HB 1605 – Mental Health Month
• Designates the month of May as “Mental Health Awareness Month” and the first full week of May as “Bipolar Disorder Awareness Week” in Missouri
HB 1694 – County Youth Initiative Fund
• Allows counties to pass a sales tax for a County Youth Initiative fund, which “may be expended for the purchase of the following services: (1) Juvenile delinquency prevention and rehabilitation programs; (2) Programs that provide opportunities for at-risk children and youth who are affected by adverse community dynamics; and (3) Programs that attempt to address the tenuous social infrastructure that often leads to crime, welfare dependency, drug and alcohol abuse, high school dropouts, and extended unemployment.” These would be mental health programs.
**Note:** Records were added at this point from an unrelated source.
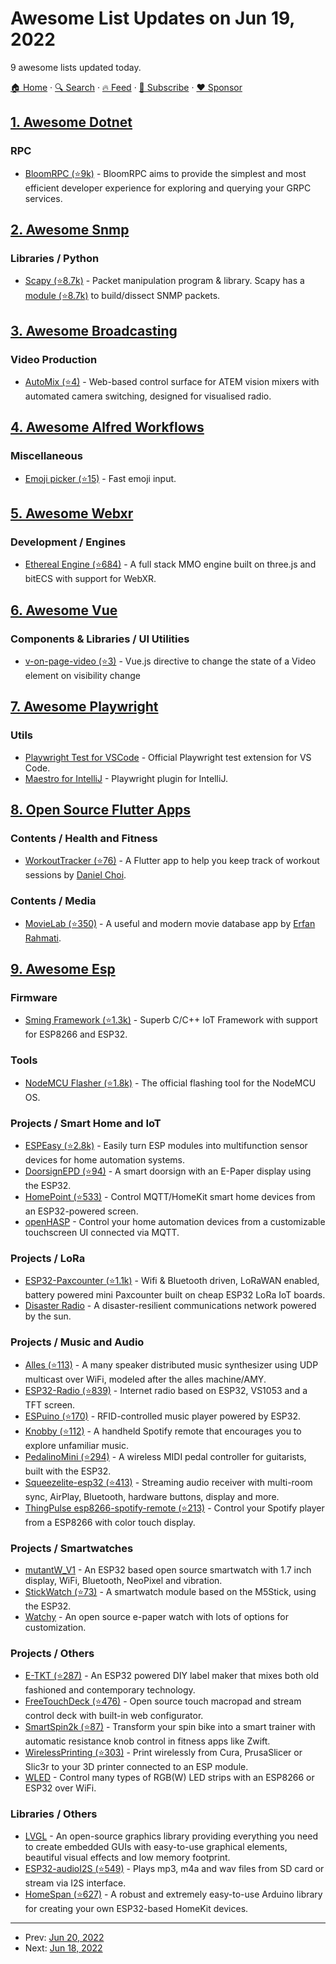# Awesome List Updates on Jun 19, 2022

9 awesome lists updated today.

[🏠 Home](/README.md) · [🔍 Search](https://www.trackawesomelist.com/search/) · [🔥 Feed](https://www.trackawesomelist.com/rss.xml) · [📮 Subscribe](https://trackawesomelist.us17.list-manage.com/subscribe?u=d2f0117aa829c83a63ec63c2f&id=36a103854c) · [❤️  Sponsor](https://github.com/sponsors/theowenyoung)



## [1. Awesome Dotnet](/content/quozd/awesome-dotnet/README.md)

### RPC

*   [BloomRPC (⭐9k)](https://github.com/bloomrpc/bloomrpc) - BloomRPC aims to provide the simplest and most efficient developer experience for exploring and querying your GRPC services.

## [2. Awesome Snmp](/content/eozer/awesome-snmp/README.md)

### Libraries / Python

*   [Scapy (⭐8.7k)](https://github.com/secdev/scapy) - Packet manipulation program & library. Scapy has a [module (⭐8.7k)](https://github.com/secdev/scapy/blob/master/scapy/layers/snmp.py) to build/dissect SNMP packets.

## [3. Awesome Broadcasting](/content/ebu/awesome-broadcasting/README.md)

### Video Production

*   [AutoMix (⭐4)](https://github.com/InsanityRadio/automix/) - Web-based control surface for ATEM vision mixers with automated camera switching, designed for visualised radio.

## [4. Awesome Alfred Workflows](/content/alfred-workflows/awesome-alfred-workflows/README.md)

### Miscellaneous

*   [Emoji picker (⭐15)](https://github.com/devnoname120/alfred-emoji-picker) - Fast emoji input.

## [5. Awesome Webxr](/content/msub2/awesome-webxr/README.md)

### Development / Engines

*   [Ethereal Engine (⭐684)](https://github.com/XRFoundation/XREngine) - A full stack MMO engine built on three.js and bitECS with support for WebXR.

## [6. Awesome Vue](/content/vuejs/awesome-vue/README.md)

### Components & Libraries / UI Utilities

*   [v-on-page-video (⭐3)](https://github.com/mahdikhashan/v-on-page-video) - Vue.js directive to change the state of a Video element on visibility change

## [7. Awesome Playwright](/content/mxschmitt/awesome-playwright/README.md)

### Utils

*   [Playwright Test for VSCode](https://marketplace.visualstudio.com/items?itemName=ms-playwright.playwright) - Official Playwright test extension for VS Code.
*   [Maestro for IntelliJ](https://plugins.jetbrains.com/plugin/18100-maestro) - Playwright plugin for IntelliJ.

## [8. Open Source Flutter Apps](/content/tortuvshin/open-source-flutter-apps/README.md)

### Contents / Health and Fitness

*   [WorkoutTracker (⭐76)](https://github.com/jerichoi224/WorkoutTracker) - A Flutter app to help you keep track of workout sessions by [Daniel Choi](https://github.com/jerichoi224).

### Contents / Media

*   [MovieLab (⭐350)](https://github.com/ErfanRht/MovieLab) - A useful and modern movie database app by [Erfan Rahmati](https://github.com/ErfanRht).

## [9. Awesome Esp](/content/agucova/awesome-esp/README.md)

### Firmware

*   [Sming Framework (⭐1.3k)](https://github.com/SmingHub/Sming) - Superb C/C++ IoT Framework with support for ESP8266 and ESP32.

### Tools

*   [NodeMCU Flasher (⭐1.8k)](https://github.com/nodemcu/nodemcu-flasher) - The official flashing tool for the NodeMCU OS.

### Projects / Smart Home and IoT

*   [ESPEasy (⭐2.8k)](https://github.com/letscontrolit/ESPEasy) - Easily turn ESP modules into multifunction sensor devices for home automation systems.
*   [DoorsignEPD (⭐94)](https://github.com/jamct/DoorsignEPD) - A smart doorsign with an E-Paper display using the ESP32.
*   [HomePoint (⭐533)](https://github.com/sieren/Homepoint) - Control MQTT/HomeKit smart home devices from an ESP32-powered screen.
*   [openHASP](https://www.openhasp.com/) - Control your home automation devices from a customizable touchscreen UI connected via MQTT.

### Projects / LoRa

*   [ESP32-Paxcounter (⭐1.1k)](https://github.com/cyberman54/ESP32-Paxcounter#esp32-paxcounter) - Wifi & Bluetooth driven, LoRaWAN enabled, battery powered mini Paxcounter built on cheap ESP32 LoRa IoT boards.
*   [Disaster Radio](https://disaster.radio/) - A disaster-resilient communications network powered by the sun.

### Projects / Music and Audio

*   [Alles (⭐113)](https://github.com/bwhitman/alles) - A many speaker distributed music synthesizer using UDP multicast over WiFi, modeled after the alles machine/AMY.
*   [ESP32-Radio (⭐839)](https://github.com/Edzelf/ESP32-Radio) - Internet radio based on ESP32, VS1053 and a TFT screen.
*   [ESPuino (⭐170)](https://github.com/biologist79/ESPuino) - RFID-controlled music player powered by ESP32.
*   [Knobby (⭐112)](https://github.com/quadule/knobby) - A handheld Spotify remote that encourages you to explore unfamiliar music.
*   [PedalinoMini (⭐294)](https://github.com/alf45tar/PedalinoMini) - A wireless MIDI pedal controller for guitarists, built with the ESP32.
*   [Squeezelite-esp32 (⭐413)](https://github.com/sle118/squeezelite-esp32) - Streaming audio receiver with multi-room sync, AirPlay, Bluetooth, hardware buttons, display and more.
*   [ThingPulse esp8266-spotify-remote (⭐213)](https://github.com/ThingPulse/esp8266-spotify-remote) - Control your Spotify player from a ESP8266 with color touch display.

### Projects / Smartwatches

*   [mutantW\_V1](https://mutantcybernetics.com/mutantW_V1.html) - An ESP32 based open source smartwatch with 1.7 inch display, WiFi, Bluetooth, NeoPixel and vibration.
*   [StickWatch (⭐73)](https://github.com/eggfly/StickWatch) - A smartwatch module based on the M5Stick, using the ESP32.
*   [Watchy](https://watchy.sqfmi.com) - An open source e-paper watch with lots of options for customization.

### Projects / Others

*   [E-TKT (⭐287)](https://github.com/andreisperid/E-TKT) - An ESP32 powered DIY label maker that mixes both old fashioned and contemporary technology.
*   [FreeTouchDeck (⭐476)](https://github.com/DustinWatts/FreeTouchDeck) - Open source touch macropad and stream control deck with built-in web configurator.
*   [SmartSpin2k (⭐87)](https://github.com/doudar/SmartSpin2k) - Transform your spin bike into a smart trainer with automatic resistance knob control in fitness apps like Zwift.
*   [WirelessPrinting (⭐303)](https://github.com/probonopd/WirelessPrinting) - Print wirelessly from Cura, PrusaSlicer or Slic3r to your 3D printer connected to an ESP module.
*   [WLED](https://kno.wled.ge/) - Control many types of RGB(W) LED strips with an ESP8266 or ESP32 over WiFi.

### Libraries / Others

*   [LVGL](https://lvgl.io) - An open-source graphics library providing everything you need to create embedded GUIs with easy-to-use graphical elements, beautiful visual effects and low memory footprint.
*   [ESP32-audioI2S (⭐549)](https://github.com/schreibfaul1/ESP32-audioI2S) - Plays mp3, m4a and wav files from SD card or stream via I2S interface.
*   [HomeSpan (⭐627)](https://github.com/HomeSpan/HomeSpan) - A robust and extremely easy-to-use Arduino library for creating your own ESP32-based HomeKit devices.

---

- Prev: [Jun 20, 2022](/content/2022/06/20/README.md)
- Next: [Jun 18, 2022](/content/2022/06/18/README.md)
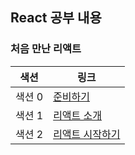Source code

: ## React 공부 내용

### 처음 만난 리액트

| 색션   | 링크                                                                                                                                                                      |
| ------ | ------------------------------------------------------------------------------------------------------------------------------------------------------------------------- |
| 색션 0 | [준비하기](https://github.com/Heo-Tae-Min/React_Study/blob/main/%EC%83%89%EC%85%98%200.%20%EC%A4%80%EB%B9%84%ED%95%98%EA%B8%B0/%EC%83%89%EC%85%980.md)                    |
| 색션 1 | [리액트 소개](https://github.com/Heo-Tae-Min/React_Study/blob/main/%EC%83%89%EC%85%98%201.%20%EB%A6%AC%EC%95%A1%ED%8A%B8%20%EC%86%8C%EA%B0%9C/%EC%83%89%EC%85%981.md)     |
| 색션 2 | [리액트 시작하기](https://github.com/Heo-Tae-Min/React_Study/blob/main/%EC%83%89%EC%85%98%201.%20%EB%A6%AC%EC%95%A1%ED%8A%B8%20%EC%86%8C%EA%B0%9C/%EC%83%89%EC%85%981.md) |
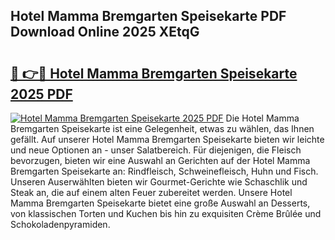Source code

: ## Hotel Mamma Bremgarten Speisekarte PDF Download Online 2025 XEtqG

# <h2><a href="http://gccnob.nevu.top/?p=Hotel+Mamma+Bremgarten+Speisekarte">🔗 👉🔴 Hotel Mamma Bremgarten Speisekarte 2025 PDF</a></h2>

[![Hotel Mamma Bremgarten Speisekarte 2025 PDF](https://i.imgur.com/dBaPXMq.png)](http://gccnob.nevu.top/?p=Hotel+Mamma+Bremgarten+Speisekarte)
Die Hotel Mamma Bremgarten Speisekarte ist eine Gelegenheit, etwas zu wählen, das Ihnen gefällt. Auf unserer Hotel Mamma Bremgarten Speisekarte bieten wir leichte und neue Optionen an - unser Salatbereich. Für diejenigen, die Fleisch bevorzugen, bieten wir eine Auswahl an Gerichten auf der Hotel Mamma Bremgarten Speisekarte an: Rindfleisch, Schweinefleisch, Huhn und Fisch. Unseren Auserwählten bieten wir Gourmet-Gerichte wie Schaschlik und Steak an, die auf einem alten Feuer zubereitet werden. Unsere Hotel Mamma Bremgarten Speisekarte bietet eine große Auswahl an Desserts, von klassischen Torten und Kuchen bis hin zu exquisiten Crème Brûlée und Schokoladenpyramiden.
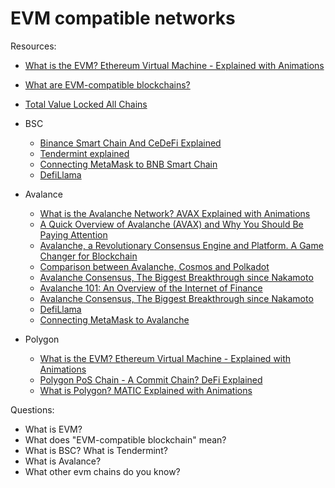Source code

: # EVM compatible networks

Resources:

* [What is the EVM? Ethereum Virtual Machine - Explained with Animations](https://www.youtube.com/watch?v=sTOcqS4msoU)
* [What are EVM-compatible blockchains?](https://medium.com/eligma-blog/what-are-evm-compatible-blockchains-64f91c97038e)
* [Total Value Locked All Chains](https://defillama.com/chains/EVM)

* BSC
  - [Binance Smart Chain And CeDeFi Explained](https://www.youtube.com/watch?v=iJDoc0kvXLc)
  - [Tendermint explained](https://academy.binance.com/en/articles/tendermint-explained)
  - [Connecting MetaMask to BNB Smart Chain](https://academy.binance.com/en/articles/connecting-metamask-to-binance-smart-chain)
  - [DefiLlama](https://defillama.com/chain/BSC)

* Avalance
  - [What is the Avalanche Network? AVAX Explained with Animations](https://www.youtube.com/watch?v=CbM2jidEn0s)
  - [A Quick Overview of Avalanche (AVAX) and Why You Should Be Paying Attention](https://cryptoseq.medium.com/a-quick-overview-of-avalanche-avax-and-why-you-should-be-paying-attention-612278598da2)
  - [Avalanche, a Revolutionary Consensus Engine and Platform. A Game Changer for Blockchain](https://medium.com/avalanche-hub/avalanche-a-revolutionary-consensus-engine-and-platform-a-game-changer-for-blockchain-fdac008edc35)
  - [Comparison between Avalanche, Cosmos and Polkadot](https://medium.com/avalanche-hub/comparison-between-avalanche-cosmos-and-polkadot-a2a98f46c03b)
  - [Avalanche Consensus, The Biggest Breakthrough since Nakamoto](https://medium.com/avalanche-hub/avalanche-consensus-the-biggest-breakthrough-since-nakamoto-66e9917fd656)
  - [Avalanche 101: An Overview of the Internet of Finance](https://medium.com/avalabs/avalanche-101-an-overview-of-the-internet-of-finance-7cdc5a2bee46#407d)
  - [Avalanche Consensus, The Biggest Breakthrough since Nakamoto](https://medium.com/ava-hub/avalanche-consensus-the-biggest-breakthrough-since-nakamoto-66e9917fd656)
  - [DefiLlama](https://defillama.com/chain/Avalanche)
  - [Connecting MetaMask to Avalanche](https://academy.binance.com/en/articles/how-to-add-avalanche-to-metamask)

* Polygon
  - [What is the EVM? Ethereum Virtual Machine - Explained with Animations](https://www.youtube.com/watch?v=IijtdpAtOt0&t=1s)
  - [Polygon PoS Chain - A Commit Chain? DeFi Explained](https://www.youtube.com/watch?v=f7F67ZP9fsE&t=2s)
  - [What is Polygon? MATIC Explained with Animations](https://www.youtube.com/watch?v=GWUwFDFOipo&t=1s)

Questions:
* What is EVM?
* What does "EVM-compatible blockchain" mean?
* What is BSC? What is Tendermint?
* What is Avalance?
* What other evm chains do you know?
HB 1901 – Multiple provisions on health care, several relating to mental health
• Mandates assessments and treatment if substance abuse contributed to a crime (Sect. 208.186.1. and 2.).
• Encourages school based clinics in rural areas (Sect. 208.661.1.). (Would include mental health.)
• Expands Medicaid for “medically frail,” including disabling mental disorders and chronic substance use. (Sect. 208.991.1.(7) etc.).
HB 2058 – Mental health for crime victims
• Adds board certified psychiatric-mental health clinical nurse specialists to the list of medical professionals from whom treatment costs may be compensated by the crime victim reimbursement fund.
HB 2223 – School-based psych clinic for trauma victims
• Requires the Department of Elementary and Secondary Education to establish a comprehensive school-based mental health program for students dealing with trauma and violence.
SB 739 – MO HealthNet provisions, some relating to mental health
• Drugs/alcohol assessment when these are judged to be contributing factors in a crime or child abuse or neglect, and treatment may be required before family reunification (Sect. 208.186).
• Health clinics encouraged to co-locate on school premises, with prohibitions on abortions and contraceptives, and parental consent required (Sect. 208.661). (This will include mental health.)
SB 937 – Money for involuntary commitments
• Provides for the county counselor of Boone County to receive state money for performing duties related to mental health and mental health facilities.